To do:
Repeat every record exactly, omitting the pictures.
Available data below:
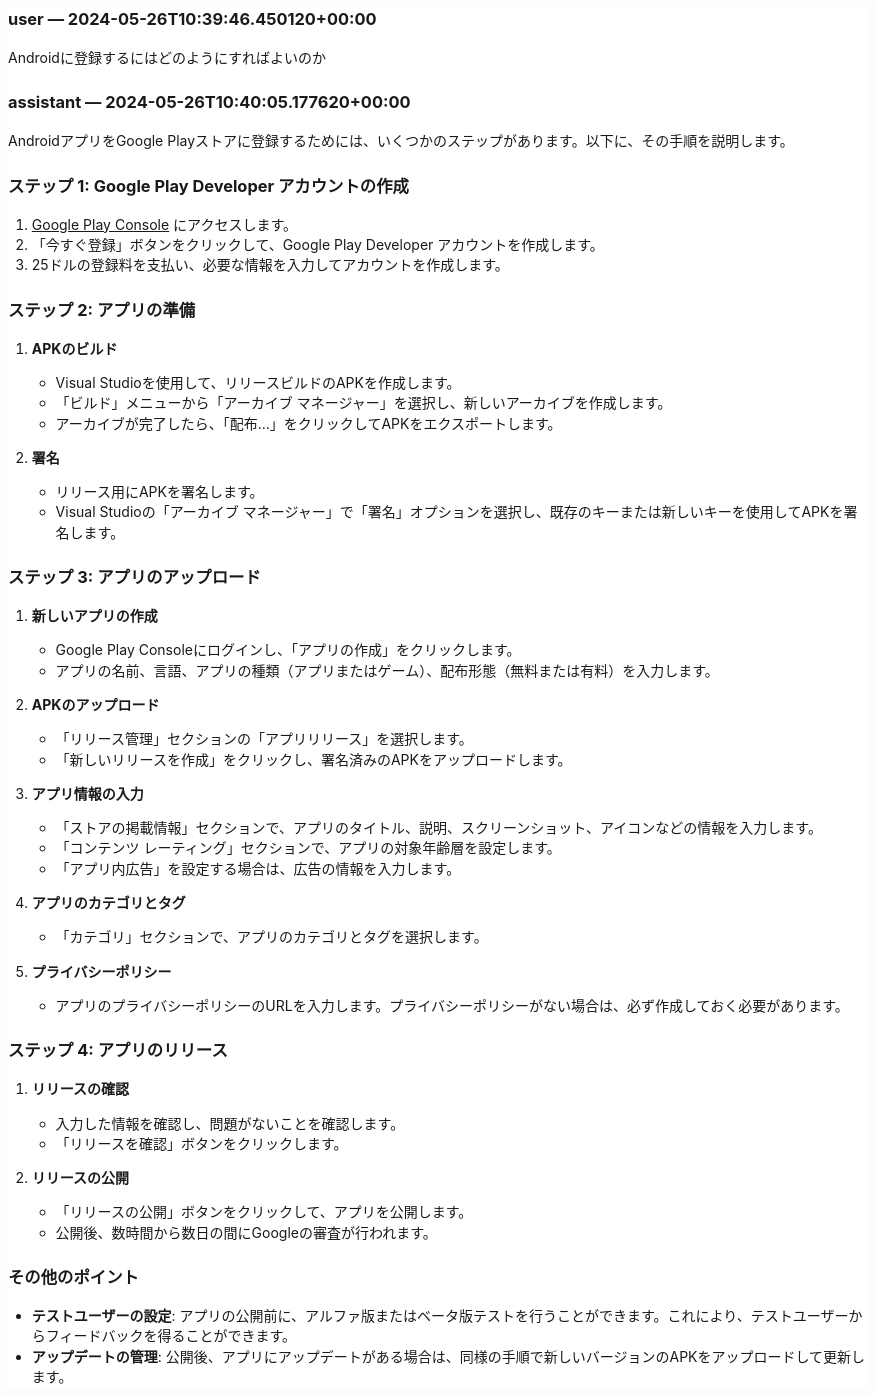 ### user — 2024-05-26T10:39:46.450120+00:00

Androidに登録するにはどのようにすればよいのか

### assistant — 2024-05-26T10:40:05.177620+00:00

AndroidアプリをGoogle Playストアに登録するためには、いくつかのステップがあります。以下に、その手順を説明します。

### ステップ 1: Google Play Developer アカウントの作成
1. [Google Play Console](https://play.google.com/console) にアクセスします。
2. 「今すぐ登録」ボタンをクリックして、Google Play Developer アカウントを作成します。
3. 25ドルの登録料を支払い、必要な情報を入力してアカウントを作成します。

### ステップ 2: アプリの準備
1. **APKのビルド**
   - Visual Studioを使用して、リリースビルドのAPKを作成します。
   - 「ビルド」メニューから「アーカイブ マネージャー」を選択し、新しいアーカイブを作成します。
   - アーカイブが完了したら、「配布...」をクリックしてAPKをエクスポートします。

2. **署名**
   - リリース用にAPKを署名します。
   - Visual Studioの「アーカイブ マネージャー」で「署名」オプションを選択し、既存のキーまたは新しいキーを使用してAPKを署名します。

### ステップ 3: アプリのアップロード
1. **新しいアプリの作成**
   - Google Play Consoleにログインし、「アプリの作成」をクリックします。
   - アプリの名前、言語、アプリの種類（アプリまたはゲーム）、配布形態（無料または有料）を入力します。

2. **APKのアップロード**
   - 「リリース管理」セクションの「アプリリリース」を選択します。
   - 「新しいリリースを作成」をクリックし、署名済みのAPKをアップロードします。

3. **アプリ情報の入力**
   - 「ストアの掲載情報」セクションで、アプリのタイトル、説明、スクリーンショット、アイコンなどの情報を入力します。
   - 「コンテンツ レーティング」セクションで、アプリの対象年齢層を設定します。
   - 「アプリ内広告」を設定する場合は、広告の情報を入力します。

4. **アプリのカテゴリとタグ**
   - 「カテゴリ」セクションで、アプリのカテゴリとタグを選択します。

5. **プライバシーポリシー**
   - アプリのプライバシーポリシーのURLを入力します。プライバシーポリシーがない場合は、必ず作成しておく必要があります。

### ステップ 4: アプリのリリース
1. **リリースの確認**
   - 入力した情報を確認し、問題がないことを確認します。
   - 「リリースを確認」ボタンをクリックします。

2. **リリースの公開**
   - 「リリースの公開」ボタンをクリックして、アプリを公開します。
   - 公開後、数時間から数日の間にGoogleの審査が行われます。

### その他のポイント
- **テストユーザーの設定**: アプリの公開前に、アルファ版またはベータ版テストを行うことができます。これにより、テストユーザーからフィードバックを得ることができます。
- **アップデートの管理**: 公開後、アプリにアップデートがある場合は、同様の手順で新しいバージョンのAPKをアップロードして更新します。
End of Available data.
Answer to this problem:
 ### user — 2024-05-26T10:39:46.450120+00:00

Androidに登録するにはどのようにすればよいのか

### assistant — 2024-05-26T10:40:05.177620+00:00

AndroidアプリをGoogle Playストアに登録するためには、いくつかのステップがあります。以下に、その手順を説明します。

### ステップ 1: Google Play Developer アカウントの作成
1. [Google Play Console](https://play.google.com/console) にアクセスします。
2. 「今すぐ登録」ボタンをクリックして、Google Play Developer アカウントを作成します。
3. 25ドルの登録料を支払い、必要な情報を入力してアカウントを作成します。

### ステップ 2: アプリの準備
1. **APKのビルド**
   - Visual Studioを使用して、リリースビルドのAPKを作成します。
   - 「ビルド」メニューから「アーカイブ マネージャー」を選択し、新しいアーカイブを作成します。
   - アーカイブが完了したら、「配布...」をクリックしてAPKをエクスポートします。

2. **署名**
   - リリース用にAPKを署名します。
   - Visual Studioの「アーカイブ マネージャー」で「署名」オプションを選択し、既存のキーまたは新しいキーを使用してAPKを署名します。

### ステップ 3: アプリのアップロード
1. **新しいアプリの作成**
   - Google Play Consoleにログインし、「アプリの作成」をクリックします。
   - アプリの名前、言語、アプリの種類（アプリまたはゲーム）、配布形態（無料または有料）を入力します。

2. **APKのアップロード**
   - 「リリース管理」セクションの「アプリリリース」を選択します。
   - 「新しいリリースを作成」をクリックし、署名済みのAPKをアップロードします。

3. **アプリ情報の入力**
   - 「ストアの掲載情報」セクションで、アプリのタイトル、説明、スクリーンショット、アイコンなどの情報を入力します。
   - 「コンテンツ レーティング」セクションで、アプリの対象年齢層を設定します。
   - 「アプリ内広告」を設定する場合は、広告の情報を入力します。

4. **アプリのカテゴリとタグ**
   - 「カテゴリ」セクションで、アプリのカテゴリとタグを選択します。

5. **プライバシーポリシー**
   - アプリのプライバシーポリシーのURLを入力します。プライバシーポリシーがない場合は、必ず作成しておく必要があります。

### ステップ 4: アプリのリリース
1. **リリースの確認**
   - 入力した情報を確認し、問題がないことを確認します。
   - 「リリースを確認」ボタンをクリックします。

2. **リリースの公開**
   - 「リリースの公開」ボタンをクリックして、アプリを公開します。
   - 公開後、数時間から数日の間にGoogleの審査が行われます。

### その他のポイント
- **テストユーザーの設定**: アプリの公開前に、アルファ版またはベータ版テストを行うことができます。これにより、テストユーザーからフィードバックを得ることができます。
- **アップデートの管理**: 公開後、アプリにアップデートがある場合は、同様の手順で新しいバージョンのAPKをアップロードして更新します。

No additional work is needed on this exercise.